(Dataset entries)
***
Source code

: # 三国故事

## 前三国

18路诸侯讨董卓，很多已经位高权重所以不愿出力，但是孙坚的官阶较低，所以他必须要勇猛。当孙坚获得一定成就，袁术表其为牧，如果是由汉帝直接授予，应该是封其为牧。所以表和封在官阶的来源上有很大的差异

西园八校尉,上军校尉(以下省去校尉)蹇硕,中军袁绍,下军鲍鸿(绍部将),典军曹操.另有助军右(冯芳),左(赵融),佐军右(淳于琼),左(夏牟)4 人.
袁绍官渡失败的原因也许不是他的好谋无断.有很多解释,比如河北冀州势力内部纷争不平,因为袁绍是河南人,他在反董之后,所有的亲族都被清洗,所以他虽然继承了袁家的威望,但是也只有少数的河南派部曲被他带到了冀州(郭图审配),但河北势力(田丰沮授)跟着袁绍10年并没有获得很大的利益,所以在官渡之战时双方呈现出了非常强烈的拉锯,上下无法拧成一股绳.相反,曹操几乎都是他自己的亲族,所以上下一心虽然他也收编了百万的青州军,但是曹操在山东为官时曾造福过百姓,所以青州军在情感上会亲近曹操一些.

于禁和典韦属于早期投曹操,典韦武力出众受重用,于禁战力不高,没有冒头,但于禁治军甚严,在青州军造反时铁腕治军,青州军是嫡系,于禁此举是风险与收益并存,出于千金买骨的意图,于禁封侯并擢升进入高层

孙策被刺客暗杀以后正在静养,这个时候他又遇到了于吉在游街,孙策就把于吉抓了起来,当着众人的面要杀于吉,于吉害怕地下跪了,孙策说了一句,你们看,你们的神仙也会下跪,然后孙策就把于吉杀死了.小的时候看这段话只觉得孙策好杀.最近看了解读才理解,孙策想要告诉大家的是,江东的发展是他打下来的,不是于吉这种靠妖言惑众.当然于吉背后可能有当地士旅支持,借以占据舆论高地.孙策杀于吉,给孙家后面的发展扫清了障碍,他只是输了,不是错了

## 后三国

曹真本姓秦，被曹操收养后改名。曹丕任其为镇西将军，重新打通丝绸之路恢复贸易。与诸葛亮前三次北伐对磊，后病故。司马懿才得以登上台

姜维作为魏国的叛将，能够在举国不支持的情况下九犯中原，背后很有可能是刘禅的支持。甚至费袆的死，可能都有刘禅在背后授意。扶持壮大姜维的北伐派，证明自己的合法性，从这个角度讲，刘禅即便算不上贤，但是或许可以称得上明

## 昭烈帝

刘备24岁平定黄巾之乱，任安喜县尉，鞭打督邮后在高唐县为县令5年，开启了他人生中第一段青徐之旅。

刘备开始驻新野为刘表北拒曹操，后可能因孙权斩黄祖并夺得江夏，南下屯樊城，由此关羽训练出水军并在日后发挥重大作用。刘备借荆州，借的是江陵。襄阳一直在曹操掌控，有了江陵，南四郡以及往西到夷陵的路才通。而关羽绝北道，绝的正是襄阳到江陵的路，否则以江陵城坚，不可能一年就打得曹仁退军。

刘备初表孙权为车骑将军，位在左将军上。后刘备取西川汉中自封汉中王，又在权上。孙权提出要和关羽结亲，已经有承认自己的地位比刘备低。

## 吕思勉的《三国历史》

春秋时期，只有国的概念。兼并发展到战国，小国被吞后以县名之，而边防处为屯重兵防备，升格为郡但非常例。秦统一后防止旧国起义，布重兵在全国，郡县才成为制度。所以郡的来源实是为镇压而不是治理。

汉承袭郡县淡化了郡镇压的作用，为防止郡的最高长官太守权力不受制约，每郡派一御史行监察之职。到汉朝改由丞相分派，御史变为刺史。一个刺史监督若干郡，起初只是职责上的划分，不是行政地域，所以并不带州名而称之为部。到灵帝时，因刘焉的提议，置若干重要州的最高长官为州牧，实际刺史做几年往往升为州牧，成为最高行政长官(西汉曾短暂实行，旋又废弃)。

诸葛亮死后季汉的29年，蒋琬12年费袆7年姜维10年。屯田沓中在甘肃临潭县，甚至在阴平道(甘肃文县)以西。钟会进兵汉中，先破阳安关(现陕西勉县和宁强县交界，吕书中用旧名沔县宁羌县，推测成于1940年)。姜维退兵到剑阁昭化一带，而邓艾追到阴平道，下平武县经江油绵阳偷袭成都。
***
Each of the records is to be written out again exactly.

## [Answer section]
Source code

: # 三国故事

## 前三国

18路诸侯讨董卓，很多已经位高权重所以不愿出力，但是孙坚的官阶较低，所以他必须要勇猛。当孙坚获得一定成就，袁术表其为牧，如果是由汉帝直接授予，应该是封其为牧。所以表和封在官阶的来源上有很大的差异

西园八校尉,上军校尉(以下省去校尉)蹇硕,中军袁绍,下军鲍鸿(绍部将),典军曹操.另有助军右(冯芳),左(赵融),佐军右(淳于琼),左(夏牟)4 人.
袁绍官渡失败的原因也许不是他的好谋无断.有很多解释,比如河北冀州势力内部纷争不平,因为袁绍是河南人,他在反董之后,所有的亲族都被清洗,所以他虽然继承了袁家的威望,但是也只有少数的河南派部曲被他带到了冀州(郭图审配),但河北势力(田丰沮授)跟着袁绍10年并没有获得很大的利益,所以在官渡之战时双方呈现出了非常强烈的拉锯,上下无法拧成一股绳.相反,曹操几乎都是他自己的亲族,所以上下一心虽然他也收编了百万的青州军,但是曹操在山东为官时曾造福过百姓,所以青州军在情感上会亲近曹操一些.

于禁和典韦属于早期投曹操,典韦武力出众受重用,于禁战力不高,没有冒头,但于禁治军甚严,在青州军造反时铁腕治军,青州军是嫡系,于禁此举是风险与收益并存,出于千金买骨的意图,于禁封侯并擢升进入高层

孙策被刺客暗杀以后正在静养,这个时候他又遇到了于吉在游街,孙策就把于吉抓了起来,当着众人的面要杀于吉,于吉害怕地下跪了,孙策说了一句,你们看,你们的神仙也会下跪,然后孙策就把于吉杀死了.小的时候看这段话只觉得孙策好杀.最近看了解读才理解,孙策想要告诉大家的是,江东的发展是他打下来的,不是于吉这种靠妖言惑众.当然于吉背后可能有当地士旅支持,借以占据舆论高地.孙策杀于吉,给孙家后面的发展扫清了障碍,他只是输了,不是错了

## 后三国

曹真本姓秦，被曹操收养后改名。曹丕任其为镇西将军，重新打通丝绸之路恢复贸易。与诸葛亮前三次北伐对磊，后病故。司马懿才得以登上台

姜维作为魏国的叛将，能够在举国不支持的情况下九犯中原，背后很有可能是刘禅的支持。甚至费袆的死，可能都有刘禅在背后授意。扶持壮大姜维的北伐派，证明自己的合法性，从这个角度讲，刘禅即便算不上贤，但是或许可以称得上明

## 昭烈帝

刘备24岁平定黄巾之乱，任安喜县尉，鞭打督邮后在高唐县为县令5年，开启了他人生中第一段青徐之旅。

刘备开始驻新野为刘表北拒曹操，后可能因孙权斩黄祖并夺得江夏，南下屯樊城，由此关羽训练出水军并在日后发挥重大作用。刘备借荆州，借的是江陵。襄阳一直在曹操掌控，有了江陵，南四郡以及往西到夷陵的路才通。而关羽绝北道，绝的正是襄阳到江陵的路，否则以江陵城坚，不可能一年就打得曹仁退军。

刘备初表孙权为车骑将军，位在左将军上。后刘备取西川汉中自封汉中王，又在权上。孙权提出要和关羽结亲，已经有承认自己的地位比刘备低。

## 吕思勉的《三国历史》

春秋时期，只有国的概念。兼并发展到战国，小国被吞后以县名之，而边防处为屯重兵防备，升格为郡但非常例。秦统一后防止旧国起义，布重兵在全国，郡县才成为制度。所以郡的来源实是为镇压而不是治理。

汉承袭郡县淡化了郡镇压的作用，为防止郡的最高长官太守权力不受制约，每郡派一御史行监察之职。到汉朝改由丞相分派，御史变为刺史。一个刺史监督若干郡，起初只是职责上的划分，不是行政地域，所以并不带州名而称之为部。到灵帝时，因刘焉的提议，置若干重要州的最高长官为州牧，实际刺史做几年往往升为州牧，成为最高行政长官(西汉曾短暂实行，旋又废弃)。

诸葛亮死后季汉的29年，蒋琬12年费袆7年姜维10年。屯田沓中在甘肃临潭县，甚至在阴平道(甘肃文县)以西。钟会进兵汉中，先破阳安关(现陕西勉县和宁强县交界，吕书中用旧名沔县宁羌县，推测成于1940年)。姜维退兵到剑阁昭化一带，而邓艾追到阴平道，下平武县经江油绵阳偷袭成都。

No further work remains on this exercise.